### Aim of the task
An exact copy of every record is the expected answer.
START Data section
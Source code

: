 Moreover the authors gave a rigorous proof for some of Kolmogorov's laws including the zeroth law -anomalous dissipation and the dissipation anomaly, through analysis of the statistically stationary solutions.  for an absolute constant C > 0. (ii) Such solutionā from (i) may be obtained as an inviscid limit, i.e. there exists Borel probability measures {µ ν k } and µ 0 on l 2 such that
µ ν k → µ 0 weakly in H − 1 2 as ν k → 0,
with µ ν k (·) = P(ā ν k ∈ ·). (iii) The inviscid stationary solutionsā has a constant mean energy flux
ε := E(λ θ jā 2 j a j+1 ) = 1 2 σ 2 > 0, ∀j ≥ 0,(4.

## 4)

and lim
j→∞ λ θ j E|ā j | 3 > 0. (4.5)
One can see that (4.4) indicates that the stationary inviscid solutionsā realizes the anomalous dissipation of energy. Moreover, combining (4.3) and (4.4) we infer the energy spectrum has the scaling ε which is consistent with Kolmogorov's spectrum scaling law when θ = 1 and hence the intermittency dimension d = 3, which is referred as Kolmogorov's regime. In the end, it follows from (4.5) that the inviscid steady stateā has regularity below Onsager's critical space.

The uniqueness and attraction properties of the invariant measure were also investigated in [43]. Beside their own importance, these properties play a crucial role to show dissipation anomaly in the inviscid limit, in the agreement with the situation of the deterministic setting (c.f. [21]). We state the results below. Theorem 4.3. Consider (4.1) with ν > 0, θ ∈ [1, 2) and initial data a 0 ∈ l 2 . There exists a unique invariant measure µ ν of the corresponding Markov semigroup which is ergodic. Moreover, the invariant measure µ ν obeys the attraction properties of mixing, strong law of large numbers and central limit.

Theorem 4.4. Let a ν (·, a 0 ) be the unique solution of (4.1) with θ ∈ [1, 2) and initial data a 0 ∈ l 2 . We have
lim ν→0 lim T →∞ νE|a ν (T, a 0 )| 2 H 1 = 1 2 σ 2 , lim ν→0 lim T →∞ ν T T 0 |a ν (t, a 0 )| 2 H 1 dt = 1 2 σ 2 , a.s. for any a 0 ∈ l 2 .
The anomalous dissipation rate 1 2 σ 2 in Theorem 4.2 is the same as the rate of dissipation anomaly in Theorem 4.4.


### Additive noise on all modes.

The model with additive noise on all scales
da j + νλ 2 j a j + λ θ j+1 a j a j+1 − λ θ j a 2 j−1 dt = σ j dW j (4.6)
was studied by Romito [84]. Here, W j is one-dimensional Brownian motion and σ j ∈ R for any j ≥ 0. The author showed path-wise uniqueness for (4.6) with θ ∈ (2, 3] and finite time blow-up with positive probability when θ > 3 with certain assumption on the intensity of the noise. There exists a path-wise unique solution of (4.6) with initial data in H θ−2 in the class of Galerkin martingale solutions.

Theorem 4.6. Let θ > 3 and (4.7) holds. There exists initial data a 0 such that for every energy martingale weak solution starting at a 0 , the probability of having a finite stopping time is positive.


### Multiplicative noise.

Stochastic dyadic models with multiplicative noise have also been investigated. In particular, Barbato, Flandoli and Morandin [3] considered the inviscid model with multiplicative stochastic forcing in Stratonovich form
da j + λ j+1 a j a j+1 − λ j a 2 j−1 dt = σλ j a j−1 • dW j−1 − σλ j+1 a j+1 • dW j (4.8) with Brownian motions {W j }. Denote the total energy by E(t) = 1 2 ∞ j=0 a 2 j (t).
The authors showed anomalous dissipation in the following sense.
END Data section
### Exercise result
Source code

: Moreover the authors gave a rigorous proof for some of Kolmogorov's laws including the zeroth law -anomalous dissipation and the dissipation anomaly, through analysis of the statistically stationary solutions.  for an absolute constant C > 0. (ii) Such solutionā from (i) may be obtained as an inviscid limit, i.e. there exists Borel probability measures {µ ν k } and µ 0 on l 2 such that
µ ν k → µ 0 weakly in H − 1 2 as ν k → 0,
with µ ν k (·) = P(ā ν k ∈ ·). (iii) The inviscid stationary solutionsā has a constant mean energy flux
ε := E(λ θ jā 2 j a j+1 ) = 1 2 σ 2 > 0, ∀j ≥ 0,(4.

## 4)

and lim
j→∞ λ θ j E|ā j | 3 > 0. (4.5)
One can see that (4.4) indicates that the stationary inviscid solutionsā realizes the anomalous dissipation of energy. Moreover, combining (4.3) and (4.4) we infer the energy spectrum has the scaling ε which is consistent with Kolmogorov's spectrum scaling law when θ = 1 and hence the intermittency dimension d = 3, which is referred as Kolmogorov's regime. In the end, it follows from (4.5) that the inviscid steady stateā has regularity below Onsager's critical space.

The uniqueness and attraction properties of the invariant measure were also investigated in [43]. Beside their own importance, these properties play a crucial role to show dissipation anomaly in the inviscid limit, in the agreement with the situation of the deterministic setting (c.f. [21]). We state the results below. Theorem 4.3. Consider (4.1) with ν > 0, θ ∈ [1, 2) and initial data a 0 ∈ l 2 . There exists a unique invariant measure µ ν of the corresponding Markov semigroup which is ergodic. Moreover, the invariant measure µ ν obeys the attraction properties of mixing, strong law of large numbers and central limit.

Theorem 4.4. Let a ν (·, a 0 ) be the unique solution of (4.1) with θ ∈ [1, 2) and initial data a 0 ∈ l 2 . We have
lim ν→0 lim T →∞ νE|a ν (T, a 0 )| 2 H 1 = 1 2 σ 2 , lim ν→0 lim T →∞ ν T T 0 |a ν (t, a 0 )| 2 H 1 dt = 1 2 σ 2 , a.s. for any a 0 ∈ l 2 .
The anomalous dissipation rate 1 2 σ 2 in Theorem 4.2 is the same as the rate of dissipation anomaly in Theorem 4.4.


### Additive noise on all modes.

The model with additive noise on all scales
da j + νλ 2 j a j + λ θ j+1 a j a j+1 − λ θ j a 2 j−1 dt = σ j dW j (4.6)
was studied by Romito [84]. Here, W j is one-dimensional Brownian motion and σ j ∈ R for any j ≥ 0. The author showed path-wise uniqueness for (4.6) with θ ∈ (2, 3] and finite time blow-up with positive probability when θ > 3 with certain assumption on the intensity of the noise. There exists a path-wise unique solution of (4.6) with initial data in H θ−2 in the class of Galerkin martingale solutions.

Theorem 4.6. Let θ > 3 and (4.7) holds. There exists initial data a 0 such that for every energy martingale weak solution starting at a 0 , the probability of having a finite stopping time is positive.


### Multiplicative noise.

Stochastic dyadic models with multiplicative noise have also been investigated. In particular, Barbato, Flandoli and Morandin [3] considered the inviscid model with multiplicative stochastic forcing in Stratonovich form
da j + λ j+1 a j a j+1 − λ j a 2 j−1 dt = σλ j a j−1 • dW j−1 − σλ j+1 a j+1 • dW j (4.8) with Brownian motions {W j }. Denote the total energy by E(t) = 1 2 ∞ j=0 a 2 j (t).
The authors showed anomalous dissipation in the following sense.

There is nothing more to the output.